So this one has a story. It started when I first watched the trailer for Super Mario Odyssey early in the year. I was scared to commit to buying a Switch, I was still living in my old TV-less apartment with vague dreams of moving in the near future. Zelda looked great but felt like too much of an emotional investment (I remember getting nightmares through Ocarina of Time when I was younger, same with the one where you turn into a wolf – way too stressful – and I never managed to finish any of them) but Mario is the kind of stuff that appeals to an old casual gamer uninterested in first person shooters and fascinated by colorful Japanese graphics like me. So the trailer blew me away and I thought the music was perfect. I moved into a new apartment later in the year and got myself a giant-ass television and I thought, you know what let me treat myself to the maxxx and get a Switch with Mario. I enjoyed the shit out of that game but halfway through it i remember thinking "when the hell are they going to play the fucking awesome song from the trailer already??? Probably at the very end..." Spoiler Alert: it comes right in the middle, in an unforgettable sequence taking place in the fake-New-York-equivalent-level in the Mario Odyssey world "New Donk City" (actually the city where the ancestral game Donkey Kong took place). It's the level that made everyone go "oh that new Mario game looks like GTA Mario!"

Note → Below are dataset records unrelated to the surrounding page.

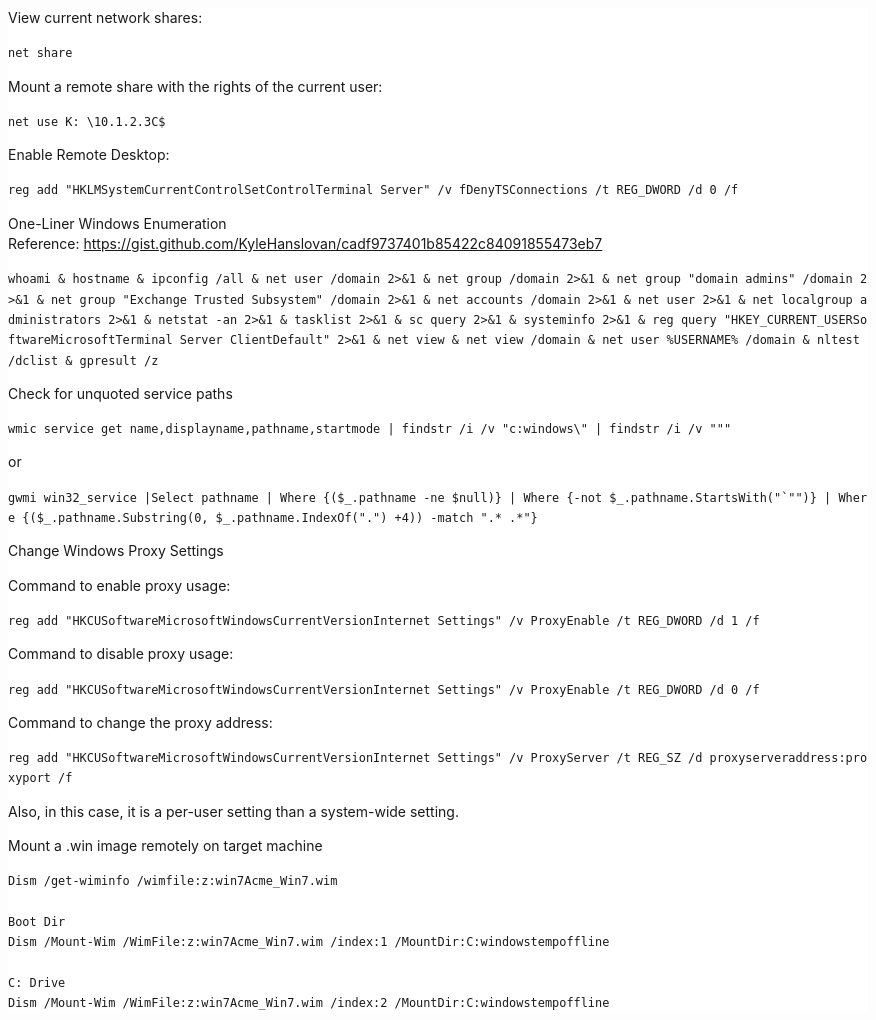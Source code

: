 View current network shares:

    net share

Mount a remote share with the rights of the current user:

    net use K: \10.1.2.3C$

Enable Remote Desktop:

    reg add "HKLMSystemCurrentControlSetControlTerminal Server" /v fDenyTSConnections /t REG_DWORD /d 0 /f

One-Liner Windows Enumeration  
Reference: https://gist.github.com/KyleHanslovan/cadf9737401b85422c84091855473eb7

    whoami & hostname & ipconfig /all & net user /domain 2>&1 & net group /domain 2>&1 & net group "domain admins" /domain 2>&1 & net group "Exchange Trusted Subsystem" /domain 2>&1 & net accounts /domain 2>&1 & net user 2>&1 & net localgroup administrators 2>&1 & netstat -an 2>&1 & tasklist 2>&1 & sc query 2>&1 & systeminfo 2>&1 & reg query "HKEY_CURRENT_USERSoftwareMicrosoftTerminal Server ClientDefault" 2>&1 & net view & net view /domain & net user %USERNAME% /domain & nltest /dclist & gpresult /z

Check for unquoted service paths

    wmic service get name,displayname,pathname,startmode | findstr /i /v "c:windows\" | findstr /i /v """

or

    gwmi win32_service |Select pathname | Where {($_.pathname -ne $null)} | Where {-not $_.pathname.StartsWith("`"")} | Where {($_.pathname.Substring(0, $_.pathname.IndexOf(".") +4)) -match ".* .*"}

Change Windows Proxy Settings

Command to enable proxy usage:

    reg add "HKCUSoftwareMicrosoftWindowsCurrentVersionInternet Settings" /v ProxyEnable /t REG_DWORD /d 1 /f

Command to disable proxy usage:

    reg add "HKCUSoftwareMicrosoftWindowsCurrentVersionInternet Settings" /v ProxyEnable /t REG_DWORD /d 0 /f

Command to change the proxy address:

    reg add "HKCUSoftwareMicrosoftWindowsCurrentVersionInternet Settings" /v ProxyServer /t REG_SZ /d proxyserveraddress:proxyport /f

Also, in this case, it is a per-user setting than a system-wide setting.

Mount a .win image remotely on target machine

    Dism /get-wiminfo /wimfile:z:win7Acme_Win7.wim

    Boot Dir
    Dism /Mount-Wim /WimFile:z:win7Acme_Win7.wim /index:1 /MountDir:C:windowstempoffline

    C: Drive
    Dism /Mount-Wim /WimFile:z:win7Acme_Win7.wim /index:2 /MountDir:C:windowstempoffline

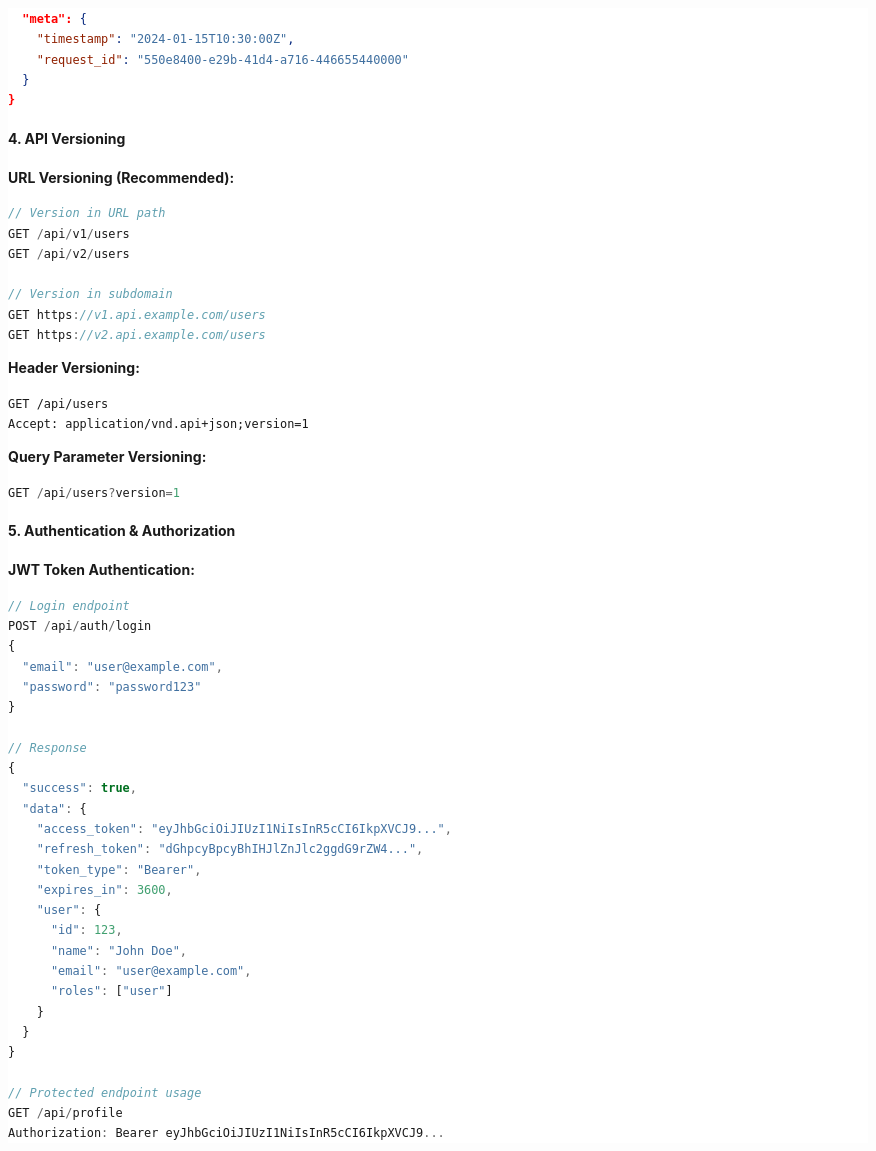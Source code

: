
 ```json
  "meta": {
    "timestamp": "2024-01-15T10:30:00Z",
    "request_id": "550e8400-e29b-41d4-a716-446655440000"
  }
}
```

#### 4. API Versioning

**URL Versioning (Recommended):**
```javascript
// Version in URL path
GET /api/v1/users
GET /api/v2/users

// Version in subdomain
GET https://v1.api.example.com/users
GET https://v2.api.example.com/users
```

**Header Versioning:**
```http
GET /api/users
Accept: application/vnd.api+json;version=1
```

**Query Parameter Versioning:**
```javascript
GET /api/users?version=1
```

#### 5. Authentication & Authorization

**JWT Token Authentication:**
```javascript
// Login endpoint
POST /api/auth/login
{
  "email": "user@example.com",
  "password": "password123"
}

// Response
{
  "success": true,
  "data": {
    "access_token": "eyJhbGciOiJIUzI1NiIsInR5cCI6IkpXVCJ9...",
    "refresh_token": "dGhpcyBpcyBhIHJlZnJlc2ggdG9rZW4...",
    "token_type": "Bearer",
    "expires_in": 3600,
    "user": {
      "id": 123,
      "name": "John Doe",
      "email": "user@example.com",
      "roles": ["user"]
    }
  }
}

// Protected endpoint usage
GET /api/profile
Authorization: Bearer eyJhbGciOiJIUzI1NiIsInR5cCI6IkpXVCJ9...
```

So Basically Pauline the girl you saved in Donkey Kong back in the '80s is now the mayor of the city and she asks you to help her putting together a festival. Once that is done, the reward comes in the form of a truly beautiful sequence; It's night time in New Donk City and the whole population is outside celebrating, there are lights, beautiful visuals, business men and women in fedoras (as they should) and fireworks. While the mayor and her band are singing the incredible 'Jump Up Superstar' song, you are required to play a rendition of the old school 8-bit Super Mario Bros. game (actually a cross between that and Donkey Kong) on big transparent panels held in between the skyscrapers of the city, and each segment of the song corresponds roughly to a segment of the game, so it creates some sort of semi-synchronized rhythmic build-up between the action and the music... all the while this crazy, insane, catchy, perfectly-executed Broadway showtune is really resonating with someone like me who grew up with those cliché images and sounds of classic New York with its yellow cabs and pastrami sandwiches and who is fascinated by nocturnal views of big cities with skyscrapers. Add to that the nostalgia effect of playing 8-bit Mario... It was an incredible moment, I was playing alone with the lights off and wondering "what the hell is happening to me, am I, for the first time in my life, ACTUALLY crying while playing a video game?" Simply put it is the most beautiful sequence in a video game EVER and you can quote me on that.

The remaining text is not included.